「「時代劇だから」と敬遠する人にこそ観て欲しい一作。」仕掛人・藤枝梅安 yuiさんの映画レビュー(感想・評価)
「時代劇だから」と敬遠する人にこそ観て欲しい一作。
時代を代表する様々な俳優が演じてきた藤枝梅安役を、豊川悦司が務めた二部作の第一作にあたる本作。池波正太郎の代表的作品だけに、様々に錯綜しながらもそれぞれ味わい深い人間関係、そして池波作品ではおなじみの、ひたすら美味しそうな料理が印象的な一作です。
豊川悦司は還暦を迎えてますます表情に渋さが加わり、また演技も円熟味を増していて、寡黙だがどこか優しさと愛嬌が漂う梅安を好演しています。
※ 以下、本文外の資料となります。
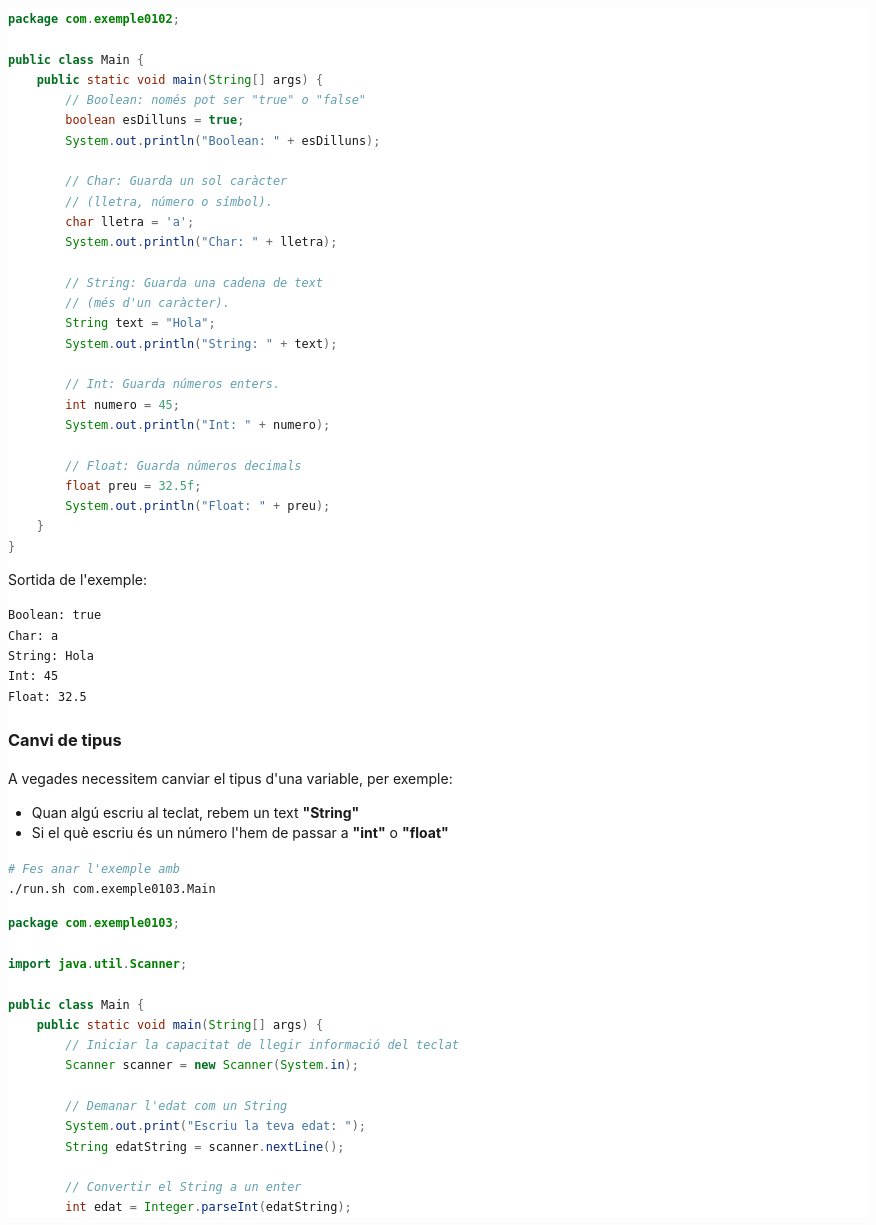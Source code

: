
 ```java
package com.exemple0102;

public class Main {
    public static void main(String[] args) {
        // Boolean: només pot ser "true" o "false"
        boolean esDilluns = true;
        System.out.println("Boolean: " + esDilluns);
        
        // Char: Guarda un sol caràcter 
        // (lletra, número o símbol).
        char lletra = 'a';
        System.out.println("Char: " + lletra);
        
        // String: Guarda una cadena de text
        // (més d'un caràcter).
        String text = "Hola";
        System.out.println("String: " + text);
        
        // Int: Guarda números enters.
        int numero = 45;
        System.out.println("Int: " + numero);
        
        // Float: Guarda números decimals
        float preu = 32.5f;
        System.out.println("Float: " + preu);
    }
}
```

Sortida de l'exemple:
```text
Boolean: true
Char: a
String: Hola
Int: 45
Float: 32.5
```

### Canvi de tipus

A vegades necessitem canviar el tipus d'una variable, per exemple:

- Quan algú escriu al teclat, rebem un text **"String"**
- Si el què escriu és un número l'hem de passar a **"int"** o **"float"**

```bash
# Fes anar l'exemple amb
./run.sh com.exemple0103.Main
```

```java
package com.exemple0103;

import java.util.Scanner;

public class Main {
    public static void main(String[] args) {
        // Iniciar la capacitat de llegir informació del teclat
        Scanner scanner = new Scanner(System.in);

        // Demanar l'edat com un String
        System.out.print("Escriu la teva edat: ");
        String edatString = scanner.nextLine();

        // Convertir el String a un enter
        int edat = Integer.parseInt(edatString);
```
むしろちょっと美声過ぎるところが目立つほど。
東映京都撮影所が手がけたという映像は隅々まで丹念に描かれていて、陰影を効かせた一つひとつの場面の美しさに圧倒されます。人間ドラマとしてももちろん楽しめる作品ですが、この映像の質感は特筆に値します。前述したように、映像の多くは陰影を強調しているため、場合によっては人物の表情も判別困難な程です。しかし、特に片岡愛之助は、視線の使い方が絶妙で、さすが歌舞伎役者としての圧倒的な存在感を放っていました。
池波正太郎と言えば料理、特に鶏鍋がお約束ですが、本作で登場する料理もどれも非常に美味しそうで、かつ梅安(豊川悦司)と彦次郎(片岡愛之助)の分かちがたい絆を象徴する存在として描かれており、この点でも感心させられます。いわゆる「悪女」の描き方もまた、池波正太郎作品の風味を十二分に再現していますが、現代の視点から見ればやや時代がかった印象を与えてしまうことも事実。ここはもう少し工夫があれば、と感じました(生い立ちを描写するなどの脚本上の配慮は見られたのですが)。
ともあれ劇場で十二分に堪能できる極めて上質の時代劇である事は間違いないし、次作の公開もと今から楽しみです。「時代劇」だから古くさいんじゃないの?と思っている人にこそ観て欲しい作品です。